I believe there is an RFC on PGP use in browsers, I don't know of anyone
actually implementing it however...
> Very cool. I am reading up on this stuff.
We wanted a method of dynamic routing so we didn't have an ever growing
list of extensions and IAX/SIP items not to mention getting away from
single points of failure that if a service is down you're out of luck,
it seemed like enum.164 is the only solution to this problem. We wanted
to do things in such away we could be relatively certain the person we
were calling was who we were expecting and not a telemarketer etc etc
that had hijacked a heap of numbers... As far as I'm aware no other enum
system (even ITU's) currently implements anything that comes close to
what we were after...
> Indeed. It was just an example of the mail vendors successfully forcing
> something on everyong.
The thing is it didn't stop normal text posts, so yes it tacked added
functionality on top without denying the existing system, you're
suggestion doesn't take that into account...
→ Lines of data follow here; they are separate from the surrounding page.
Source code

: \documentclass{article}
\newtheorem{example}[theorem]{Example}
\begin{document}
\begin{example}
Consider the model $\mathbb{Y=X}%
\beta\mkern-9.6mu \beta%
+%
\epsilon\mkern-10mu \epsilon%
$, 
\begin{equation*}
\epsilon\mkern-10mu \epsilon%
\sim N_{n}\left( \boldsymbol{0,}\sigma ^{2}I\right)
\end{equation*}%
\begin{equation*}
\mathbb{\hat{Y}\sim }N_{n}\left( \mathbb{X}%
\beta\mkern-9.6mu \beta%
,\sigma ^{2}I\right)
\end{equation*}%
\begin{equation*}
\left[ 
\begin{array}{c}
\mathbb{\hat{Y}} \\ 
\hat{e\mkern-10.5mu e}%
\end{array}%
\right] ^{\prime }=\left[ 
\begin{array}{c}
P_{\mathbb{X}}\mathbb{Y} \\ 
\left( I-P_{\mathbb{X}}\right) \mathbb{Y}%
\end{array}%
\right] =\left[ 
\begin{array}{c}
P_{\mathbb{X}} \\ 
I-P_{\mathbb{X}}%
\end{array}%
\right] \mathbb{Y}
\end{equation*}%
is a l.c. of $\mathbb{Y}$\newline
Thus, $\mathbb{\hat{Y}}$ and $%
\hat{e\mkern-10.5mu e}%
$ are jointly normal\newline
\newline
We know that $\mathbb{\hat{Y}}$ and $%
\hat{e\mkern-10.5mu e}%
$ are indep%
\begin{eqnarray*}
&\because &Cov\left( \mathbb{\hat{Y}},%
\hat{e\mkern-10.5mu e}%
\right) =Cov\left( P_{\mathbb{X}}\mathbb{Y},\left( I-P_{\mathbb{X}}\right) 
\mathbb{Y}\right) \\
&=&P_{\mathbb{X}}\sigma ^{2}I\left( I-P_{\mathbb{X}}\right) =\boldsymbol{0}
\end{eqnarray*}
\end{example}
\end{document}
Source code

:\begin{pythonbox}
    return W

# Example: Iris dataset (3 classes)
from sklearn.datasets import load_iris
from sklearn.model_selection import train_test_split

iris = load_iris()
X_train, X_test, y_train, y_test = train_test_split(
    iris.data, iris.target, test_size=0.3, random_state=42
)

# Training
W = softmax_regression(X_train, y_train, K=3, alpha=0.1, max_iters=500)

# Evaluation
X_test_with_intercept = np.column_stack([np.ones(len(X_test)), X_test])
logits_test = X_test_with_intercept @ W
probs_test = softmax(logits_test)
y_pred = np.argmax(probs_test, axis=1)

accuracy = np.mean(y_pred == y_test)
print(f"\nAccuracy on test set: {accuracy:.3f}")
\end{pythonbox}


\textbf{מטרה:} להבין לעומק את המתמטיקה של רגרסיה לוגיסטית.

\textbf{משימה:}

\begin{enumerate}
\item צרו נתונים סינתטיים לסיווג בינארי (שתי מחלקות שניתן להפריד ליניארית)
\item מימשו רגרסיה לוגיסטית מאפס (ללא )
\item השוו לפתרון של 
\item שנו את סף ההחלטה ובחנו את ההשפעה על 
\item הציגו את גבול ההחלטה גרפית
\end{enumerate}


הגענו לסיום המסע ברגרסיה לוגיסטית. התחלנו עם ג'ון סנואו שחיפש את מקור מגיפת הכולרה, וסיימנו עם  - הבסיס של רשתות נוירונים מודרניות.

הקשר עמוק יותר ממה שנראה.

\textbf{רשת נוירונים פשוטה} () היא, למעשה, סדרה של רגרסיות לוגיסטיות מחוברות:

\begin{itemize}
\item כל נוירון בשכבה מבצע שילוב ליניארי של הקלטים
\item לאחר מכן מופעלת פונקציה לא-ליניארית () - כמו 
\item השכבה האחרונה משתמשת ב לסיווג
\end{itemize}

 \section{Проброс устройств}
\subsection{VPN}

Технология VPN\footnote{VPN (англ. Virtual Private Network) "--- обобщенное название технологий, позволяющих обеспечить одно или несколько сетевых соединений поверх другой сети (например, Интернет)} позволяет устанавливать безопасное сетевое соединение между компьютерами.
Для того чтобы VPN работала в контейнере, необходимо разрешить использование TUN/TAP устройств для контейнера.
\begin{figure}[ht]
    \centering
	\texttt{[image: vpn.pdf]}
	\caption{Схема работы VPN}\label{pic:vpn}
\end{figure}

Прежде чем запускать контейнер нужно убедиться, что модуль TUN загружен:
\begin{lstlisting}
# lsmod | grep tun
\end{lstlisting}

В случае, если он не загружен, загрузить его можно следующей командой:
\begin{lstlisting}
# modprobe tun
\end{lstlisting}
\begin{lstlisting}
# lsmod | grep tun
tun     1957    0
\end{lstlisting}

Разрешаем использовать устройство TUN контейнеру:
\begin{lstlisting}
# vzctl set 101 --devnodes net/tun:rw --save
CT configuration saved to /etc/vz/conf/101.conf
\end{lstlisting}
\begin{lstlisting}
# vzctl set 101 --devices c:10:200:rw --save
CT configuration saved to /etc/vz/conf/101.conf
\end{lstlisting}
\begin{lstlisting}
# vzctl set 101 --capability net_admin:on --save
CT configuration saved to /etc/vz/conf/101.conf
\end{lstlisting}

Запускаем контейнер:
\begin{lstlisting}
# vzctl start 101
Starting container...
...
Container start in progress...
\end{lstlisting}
> That is fine. The mail administrator can read everything they type into
> the server anyhow. He can bug their keyboard if he wants.
Not if you encrypt email at the mail client... He can't bug a remote
keyboard... Some of the PKI hardware devices are implemented in a
keyboard and when access the certificate the keyboard direct key strokes
directly to the hardware reader rather then via the PC...
> I doubt they would because it would make spamming much more expensive.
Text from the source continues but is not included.